WHAT YOU WILL DO | Reproduce, without any change, the span of lines from the opening of the records below to the line containing "wanted their families", inclusive.

SUPPLIED ENTRIES |

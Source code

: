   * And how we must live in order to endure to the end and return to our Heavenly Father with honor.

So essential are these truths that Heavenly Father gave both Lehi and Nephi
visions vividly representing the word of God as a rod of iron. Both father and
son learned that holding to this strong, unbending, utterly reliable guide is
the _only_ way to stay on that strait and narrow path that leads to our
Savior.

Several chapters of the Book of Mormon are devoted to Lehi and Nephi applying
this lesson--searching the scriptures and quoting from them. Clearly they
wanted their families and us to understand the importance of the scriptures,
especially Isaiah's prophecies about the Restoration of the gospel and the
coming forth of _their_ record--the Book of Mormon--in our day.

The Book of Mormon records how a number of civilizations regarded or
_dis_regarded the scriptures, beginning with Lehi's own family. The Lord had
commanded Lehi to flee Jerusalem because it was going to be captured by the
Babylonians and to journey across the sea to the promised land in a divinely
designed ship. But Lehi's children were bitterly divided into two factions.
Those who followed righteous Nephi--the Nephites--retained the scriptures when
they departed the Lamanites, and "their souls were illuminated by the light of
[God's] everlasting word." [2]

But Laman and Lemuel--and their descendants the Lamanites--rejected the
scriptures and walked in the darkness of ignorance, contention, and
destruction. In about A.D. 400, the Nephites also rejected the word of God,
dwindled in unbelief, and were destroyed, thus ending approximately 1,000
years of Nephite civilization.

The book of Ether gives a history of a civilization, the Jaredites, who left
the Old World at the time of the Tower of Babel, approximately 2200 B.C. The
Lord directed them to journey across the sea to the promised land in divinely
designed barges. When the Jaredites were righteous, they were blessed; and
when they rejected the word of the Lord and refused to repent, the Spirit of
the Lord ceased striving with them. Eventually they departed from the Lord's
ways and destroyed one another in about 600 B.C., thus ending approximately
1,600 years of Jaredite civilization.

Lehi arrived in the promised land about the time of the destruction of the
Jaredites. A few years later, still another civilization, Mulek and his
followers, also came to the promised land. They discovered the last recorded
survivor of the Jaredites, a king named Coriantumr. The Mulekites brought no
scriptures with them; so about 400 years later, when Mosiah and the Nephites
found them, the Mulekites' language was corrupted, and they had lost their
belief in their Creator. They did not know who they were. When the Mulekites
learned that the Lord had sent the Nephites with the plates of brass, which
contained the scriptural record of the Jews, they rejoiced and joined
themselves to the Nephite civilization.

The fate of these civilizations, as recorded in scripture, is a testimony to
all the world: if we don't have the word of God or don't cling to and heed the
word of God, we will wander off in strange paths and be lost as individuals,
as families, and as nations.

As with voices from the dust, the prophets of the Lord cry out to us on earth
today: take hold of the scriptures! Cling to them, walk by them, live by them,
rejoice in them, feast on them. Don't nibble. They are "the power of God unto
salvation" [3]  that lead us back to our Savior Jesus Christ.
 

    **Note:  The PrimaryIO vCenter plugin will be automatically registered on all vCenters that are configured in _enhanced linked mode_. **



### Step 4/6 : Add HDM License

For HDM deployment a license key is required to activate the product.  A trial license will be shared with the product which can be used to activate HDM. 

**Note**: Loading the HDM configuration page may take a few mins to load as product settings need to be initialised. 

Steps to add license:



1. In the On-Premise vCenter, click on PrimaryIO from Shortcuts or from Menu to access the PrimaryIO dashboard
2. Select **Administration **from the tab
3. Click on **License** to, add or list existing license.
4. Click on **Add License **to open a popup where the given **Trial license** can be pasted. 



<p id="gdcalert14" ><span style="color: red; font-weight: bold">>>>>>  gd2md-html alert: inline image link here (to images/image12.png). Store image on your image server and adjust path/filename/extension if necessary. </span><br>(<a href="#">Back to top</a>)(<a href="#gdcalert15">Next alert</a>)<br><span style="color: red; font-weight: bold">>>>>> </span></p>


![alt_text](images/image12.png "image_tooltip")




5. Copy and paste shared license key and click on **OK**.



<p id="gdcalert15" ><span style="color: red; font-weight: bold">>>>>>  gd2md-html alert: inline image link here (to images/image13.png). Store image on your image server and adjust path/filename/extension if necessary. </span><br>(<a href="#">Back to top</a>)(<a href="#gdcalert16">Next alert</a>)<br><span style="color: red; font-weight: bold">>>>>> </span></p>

EXERCISE SOLUTION |
Source code

:   * And how we must live in order to endure to the end and return to our Heavenly Father with honor.

So essential are these truths that Heavenly Father gave both Lehi and Nephi
visions vividly representing the word of God as a rod of iron. Both father and
son learned that holding to this strong, unbending, utterly reliable guide is
the _only_ way to stay on that strait and narrow path that leads to our
Savior.

Several chapters of the Book of Mormon are devoted to Lehi and Nephi applying
this lesson--searching the scriptures and quoting from them. Clearly they
wanted their families and us to understand the importance of the scriptures,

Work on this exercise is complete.